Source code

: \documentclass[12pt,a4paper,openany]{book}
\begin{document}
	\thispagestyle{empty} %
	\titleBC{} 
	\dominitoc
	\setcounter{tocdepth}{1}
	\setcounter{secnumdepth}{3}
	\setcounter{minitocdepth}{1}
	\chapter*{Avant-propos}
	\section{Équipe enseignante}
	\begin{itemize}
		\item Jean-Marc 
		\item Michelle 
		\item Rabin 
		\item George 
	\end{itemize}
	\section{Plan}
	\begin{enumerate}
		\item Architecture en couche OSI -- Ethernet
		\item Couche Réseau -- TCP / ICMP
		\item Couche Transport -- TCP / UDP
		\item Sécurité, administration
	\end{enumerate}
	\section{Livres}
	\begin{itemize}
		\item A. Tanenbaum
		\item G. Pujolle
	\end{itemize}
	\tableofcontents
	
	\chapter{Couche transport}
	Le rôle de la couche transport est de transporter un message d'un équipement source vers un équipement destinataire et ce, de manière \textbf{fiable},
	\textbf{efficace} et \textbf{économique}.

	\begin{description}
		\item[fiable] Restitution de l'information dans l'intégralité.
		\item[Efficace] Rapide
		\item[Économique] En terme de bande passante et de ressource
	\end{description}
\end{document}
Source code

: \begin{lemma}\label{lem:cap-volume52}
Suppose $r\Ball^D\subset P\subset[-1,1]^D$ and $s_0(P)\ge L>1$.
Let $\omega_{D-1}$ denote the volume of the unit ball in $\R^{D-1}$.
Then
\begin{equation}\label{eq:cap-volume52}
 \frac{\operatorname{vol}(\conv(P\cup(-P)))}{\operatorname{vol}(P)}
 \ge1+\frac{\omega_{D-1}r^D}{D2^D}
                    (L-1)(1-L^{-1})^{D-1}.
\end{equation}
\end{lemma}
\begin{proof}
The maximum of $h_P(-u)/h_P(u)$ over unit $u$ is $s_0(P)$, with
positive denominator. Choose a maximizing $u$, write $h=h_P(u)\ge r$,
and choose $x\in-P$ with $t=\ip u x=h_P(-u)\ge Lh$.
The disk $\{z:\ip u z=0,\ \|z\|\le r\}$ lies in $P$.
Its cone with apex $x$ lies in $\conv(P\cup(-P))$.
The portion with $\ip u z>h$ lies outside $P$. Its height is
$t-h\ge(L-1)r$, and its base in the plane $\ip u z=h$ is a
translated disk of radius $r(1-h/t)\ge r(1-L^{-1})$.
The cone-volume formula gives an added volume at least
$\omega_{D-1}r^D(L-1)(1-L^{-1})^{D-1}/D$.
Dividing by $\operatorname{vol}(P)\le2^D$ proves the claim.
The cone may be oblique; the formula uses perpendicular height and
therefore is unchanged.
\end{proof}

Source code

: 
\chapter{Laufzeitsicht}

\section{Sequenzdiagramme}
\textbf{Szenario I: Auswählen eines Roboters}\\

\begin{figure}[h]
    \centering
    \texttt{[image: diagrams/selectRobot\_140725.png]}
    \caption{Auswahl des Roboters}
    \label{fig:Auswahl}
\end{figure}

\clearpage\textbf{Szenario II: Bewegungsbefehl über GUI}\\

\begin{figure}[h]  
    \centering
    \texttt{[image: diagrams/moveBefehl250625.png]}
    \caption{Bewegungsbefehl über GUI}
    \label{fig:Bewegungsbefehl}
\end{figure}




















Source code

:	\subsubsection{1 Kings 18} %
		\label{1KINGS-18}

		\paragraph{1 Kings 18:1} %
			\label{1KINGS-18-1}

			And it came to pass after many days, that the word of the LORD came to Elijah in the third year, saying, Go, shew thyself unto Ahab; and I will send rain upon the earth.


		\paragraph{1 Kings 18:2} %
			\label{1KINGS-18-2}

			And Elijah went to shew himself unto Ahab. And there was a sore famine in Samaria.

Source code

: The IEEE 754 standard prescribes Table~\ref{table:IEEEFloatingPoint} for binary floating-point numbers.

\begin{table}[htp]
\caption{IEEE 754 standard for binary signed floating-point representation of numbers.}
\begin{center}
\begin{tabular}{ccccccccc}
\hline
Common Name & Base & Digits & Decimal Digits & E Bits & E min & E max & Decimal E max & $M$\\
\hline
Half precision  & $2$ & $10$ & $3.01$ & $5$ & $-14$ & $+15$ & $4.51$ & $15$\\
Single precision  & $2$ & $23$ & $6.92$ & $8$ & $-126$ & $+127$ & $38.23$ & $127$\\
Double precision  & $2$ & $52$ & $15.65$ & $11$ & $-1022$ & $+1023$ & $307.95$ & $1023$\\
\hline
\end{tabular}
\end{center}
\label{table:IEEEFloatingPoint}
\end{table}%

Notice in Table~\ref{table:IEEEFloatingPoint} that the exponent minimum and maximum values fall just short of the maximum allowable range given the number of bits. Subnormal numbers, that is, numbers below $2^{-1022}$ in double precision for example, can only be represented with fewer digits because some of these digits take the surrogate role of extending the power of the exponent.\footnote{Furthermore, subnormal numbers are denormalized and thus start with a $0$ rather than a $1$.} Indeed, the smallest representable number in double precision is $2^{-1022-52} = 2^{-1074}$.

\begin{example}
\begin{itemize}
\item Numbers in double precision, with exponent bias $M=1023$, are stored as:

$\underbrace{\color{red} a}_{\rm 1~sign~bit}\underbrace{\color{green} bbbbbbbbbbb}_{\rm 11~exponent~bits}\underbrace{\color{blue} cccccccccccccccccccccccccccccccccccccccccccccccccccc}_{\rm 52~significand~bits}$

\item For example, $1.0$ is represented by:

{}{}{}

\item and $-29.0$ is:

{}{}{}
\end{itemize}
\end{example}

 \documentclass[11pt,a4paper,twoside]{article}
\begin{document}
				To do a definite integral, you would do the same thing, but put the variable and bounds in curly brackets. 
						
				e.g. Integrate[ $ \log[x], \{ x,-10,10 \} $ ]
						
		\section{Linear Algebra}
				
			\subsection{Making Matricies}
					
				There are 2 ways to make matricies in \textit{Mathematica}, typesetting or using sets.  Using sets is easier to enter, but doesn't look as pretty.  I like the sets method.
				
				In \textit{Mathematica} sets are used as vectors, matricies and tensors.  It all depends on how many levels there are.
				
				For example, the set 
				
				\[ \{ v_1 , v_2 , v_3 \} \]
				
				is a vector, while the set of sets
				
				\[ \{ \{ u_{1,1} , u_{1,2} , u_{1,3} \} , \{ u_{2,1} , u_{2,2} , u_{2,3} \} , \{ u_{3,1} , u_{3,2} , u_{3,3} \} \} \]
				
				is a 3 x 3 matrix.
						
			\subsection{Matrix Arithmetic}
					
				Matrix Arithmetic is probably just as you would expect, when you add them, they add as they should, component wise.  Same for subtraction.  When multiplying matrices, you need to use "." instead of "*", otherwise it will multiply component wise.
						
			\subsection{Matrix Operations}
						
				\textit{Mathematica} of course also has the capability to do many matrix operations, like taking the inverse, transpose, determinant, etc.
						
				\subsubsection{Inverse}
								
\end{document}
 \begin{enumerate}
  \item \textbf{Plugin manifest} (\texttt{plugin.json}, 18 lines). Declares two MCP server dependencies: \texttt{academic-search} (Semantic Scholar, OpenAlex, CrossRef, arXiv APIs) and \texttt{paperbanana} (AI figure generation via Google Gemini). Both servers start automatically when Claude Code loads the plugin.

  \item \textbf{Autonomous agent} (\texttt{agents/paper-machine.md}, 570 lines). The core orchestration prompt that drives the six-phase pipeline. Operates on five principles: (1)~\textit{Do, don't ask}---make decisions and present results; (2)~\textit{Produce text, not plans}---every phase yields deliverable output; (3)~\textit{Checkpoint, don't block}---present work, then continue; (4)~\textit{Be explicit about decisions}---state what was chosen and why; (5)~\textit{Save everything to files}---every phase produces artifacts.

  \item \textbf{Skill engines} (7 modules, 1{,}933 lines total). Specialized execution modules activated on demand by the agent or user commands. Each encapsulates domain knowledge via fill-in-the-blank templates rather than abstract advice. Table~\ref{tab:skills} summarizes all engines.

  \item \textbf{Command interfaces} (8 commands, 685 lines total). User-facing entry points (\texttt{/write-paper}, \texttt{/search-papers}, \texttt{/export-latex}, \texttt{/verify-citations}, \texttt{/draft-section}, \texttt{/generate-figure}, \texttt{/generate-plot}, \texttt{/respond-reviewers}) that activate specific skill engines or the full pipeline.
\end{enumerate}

******************************

### Task directions
Taking the material above, report how many of its lines contain the word "frac". Add nothing else.

### Solution for this exercise
2